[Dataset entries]
------------------------------

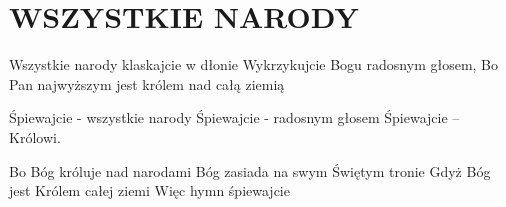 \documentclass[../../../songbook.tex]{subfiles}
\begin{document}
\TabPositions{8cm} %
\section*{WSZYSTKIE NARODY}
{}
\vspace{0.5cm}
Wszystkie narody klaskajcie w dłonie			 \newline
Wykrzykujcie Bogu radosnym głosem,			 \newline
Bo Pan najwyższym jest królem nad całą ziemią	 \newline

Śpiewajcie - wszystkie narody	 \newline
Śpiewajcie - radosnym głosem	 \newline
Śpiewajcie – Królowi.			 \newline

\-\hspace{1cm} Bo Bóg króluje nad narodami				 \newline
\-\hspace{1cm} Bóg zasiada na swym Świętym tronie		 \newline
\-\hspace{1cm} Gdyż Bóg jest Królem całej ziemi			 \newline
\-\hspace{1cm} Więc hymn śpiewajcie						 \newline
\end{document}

------------------------------

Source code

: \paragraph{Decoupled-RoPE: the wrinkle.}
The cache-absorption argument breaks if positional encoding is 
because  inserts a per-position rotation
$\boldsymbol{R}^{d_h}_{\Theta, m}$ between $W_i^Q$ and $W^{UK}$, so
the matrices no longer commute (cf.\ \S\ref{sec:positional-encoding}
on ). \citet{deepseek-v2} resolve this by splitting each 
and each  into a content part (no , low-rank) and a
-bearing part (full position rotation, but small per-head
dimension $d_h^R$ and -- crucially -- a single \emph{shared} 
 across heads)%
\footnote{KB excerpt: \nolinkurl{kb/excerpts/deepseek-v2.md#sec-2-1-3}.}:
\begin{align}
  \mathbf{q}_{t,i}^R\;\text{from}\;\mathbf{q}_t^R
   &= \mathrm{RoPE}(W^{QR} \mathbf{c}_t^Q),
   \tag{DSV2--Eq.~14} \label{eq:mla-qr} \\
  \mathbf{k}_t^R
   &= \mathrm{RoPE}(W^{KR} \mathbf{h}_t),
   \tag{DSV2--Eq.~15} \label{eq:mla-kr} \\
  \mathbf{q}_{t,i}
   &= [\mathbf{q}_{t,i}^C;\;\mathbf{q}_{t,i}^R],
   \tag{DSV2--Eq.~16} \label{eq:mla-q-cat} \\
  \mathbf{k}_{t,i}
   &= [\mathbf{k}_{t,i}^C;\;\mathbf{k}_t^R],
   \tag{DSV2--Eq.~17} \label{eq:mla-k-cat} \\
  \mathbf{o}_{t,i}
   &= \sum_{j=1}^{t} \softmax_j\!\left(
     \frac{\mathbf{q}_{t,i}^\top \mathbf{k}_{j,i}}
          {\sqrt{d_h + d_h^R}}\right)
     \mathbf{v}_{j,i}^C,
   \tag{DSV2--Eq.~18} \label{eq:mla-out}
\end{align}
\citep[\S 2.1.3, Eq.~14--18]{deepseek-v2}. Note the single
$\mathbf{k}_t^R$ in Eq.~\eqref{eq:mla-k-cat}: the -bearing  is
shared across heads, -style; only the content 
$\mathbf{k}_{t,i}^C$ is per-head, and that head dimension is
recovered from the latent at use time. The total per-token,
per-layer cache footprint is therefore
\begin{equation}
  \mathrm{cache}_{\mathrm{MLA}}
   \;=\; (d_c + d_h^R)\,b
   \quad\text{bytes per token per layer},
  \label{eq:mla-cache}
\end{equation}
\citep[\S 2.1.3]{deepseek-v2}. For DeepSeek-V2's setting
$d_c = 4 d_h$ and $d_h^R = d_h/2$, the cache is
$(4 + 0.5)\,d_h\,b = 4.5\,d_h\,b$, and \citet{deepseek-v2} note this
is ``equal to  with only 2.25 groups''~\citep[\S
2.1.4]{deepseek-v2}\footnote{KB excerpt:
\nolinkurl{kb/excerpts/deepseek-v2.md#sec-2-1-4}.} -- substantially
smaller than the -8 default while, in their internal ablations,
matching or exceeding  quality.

------------------------------

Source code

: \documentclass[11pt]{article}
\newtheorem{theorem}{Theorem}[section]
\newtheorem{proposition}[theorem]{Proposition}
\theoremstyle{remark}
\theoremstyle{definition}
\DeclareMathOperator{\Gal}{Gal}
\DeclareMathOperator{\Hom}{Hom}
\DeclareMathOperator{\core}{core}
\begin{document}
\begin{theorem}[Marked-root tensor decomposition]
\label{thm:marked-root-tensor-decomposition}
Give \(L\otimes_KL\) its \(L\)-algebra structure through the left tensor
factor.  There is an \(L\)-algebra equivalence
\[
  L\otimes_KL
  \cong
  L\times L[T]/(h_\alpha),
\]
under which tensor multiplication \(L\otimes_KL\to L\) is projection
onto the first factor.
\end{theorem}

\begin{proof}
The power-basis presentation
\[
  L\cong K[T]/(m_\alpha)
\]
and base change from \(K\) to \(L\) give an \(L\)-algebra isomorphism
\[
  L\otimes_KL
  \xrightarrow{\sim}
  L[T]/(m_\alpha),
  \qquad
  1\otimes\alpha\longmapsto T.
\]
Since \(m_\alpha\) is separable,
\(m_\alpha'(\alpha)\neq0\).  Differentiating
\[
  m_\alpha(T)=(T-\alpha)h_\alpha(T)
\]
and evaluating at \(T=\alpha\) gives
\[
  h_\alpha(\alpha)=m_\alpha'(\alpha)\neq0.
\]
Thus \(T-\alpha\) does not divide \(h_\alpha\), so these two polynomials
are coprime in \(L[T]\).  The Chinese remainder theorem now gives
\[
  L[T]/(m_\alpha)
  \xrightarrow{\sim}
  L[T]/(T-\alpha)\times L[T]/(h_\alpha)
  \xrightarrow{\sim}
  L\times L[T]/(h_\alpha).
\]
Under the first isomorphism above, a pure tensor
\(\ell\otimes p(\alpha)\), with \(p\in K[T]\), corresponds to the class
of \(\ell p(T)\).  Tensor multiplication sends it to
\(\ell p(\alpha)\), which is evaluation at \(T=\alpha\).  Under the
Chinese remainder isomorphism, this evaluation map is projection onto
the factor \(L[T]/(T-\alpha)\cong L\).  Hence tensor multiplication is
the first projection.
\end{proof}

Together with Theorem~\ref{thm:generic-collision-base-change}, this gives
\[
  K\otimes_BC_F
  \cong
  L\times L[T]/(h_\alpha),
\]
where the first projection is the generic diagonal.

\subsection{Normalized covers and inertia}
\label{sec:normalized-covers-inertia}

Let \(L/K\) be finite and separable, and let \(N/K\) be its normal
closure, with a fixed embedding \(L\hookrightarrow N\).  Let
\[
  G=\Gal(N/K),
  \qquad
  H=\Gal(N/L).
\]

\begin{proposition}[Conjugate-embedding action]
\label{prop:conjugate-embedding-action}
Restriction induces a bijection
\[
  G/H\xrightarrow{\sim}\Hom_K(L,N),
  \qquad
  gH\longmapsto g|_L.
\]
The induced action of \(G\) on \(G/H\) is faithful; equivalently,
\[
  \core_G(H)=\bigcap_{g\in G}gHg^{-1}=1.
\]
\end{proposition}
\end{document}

------------------------------

Working through the data above, find every line holding "decomposition" and copy it.

RESPONSE:
\begin{theorem}[Marked-root tensor decomposition]
\label{thm:marked-root-tensor-decomposition}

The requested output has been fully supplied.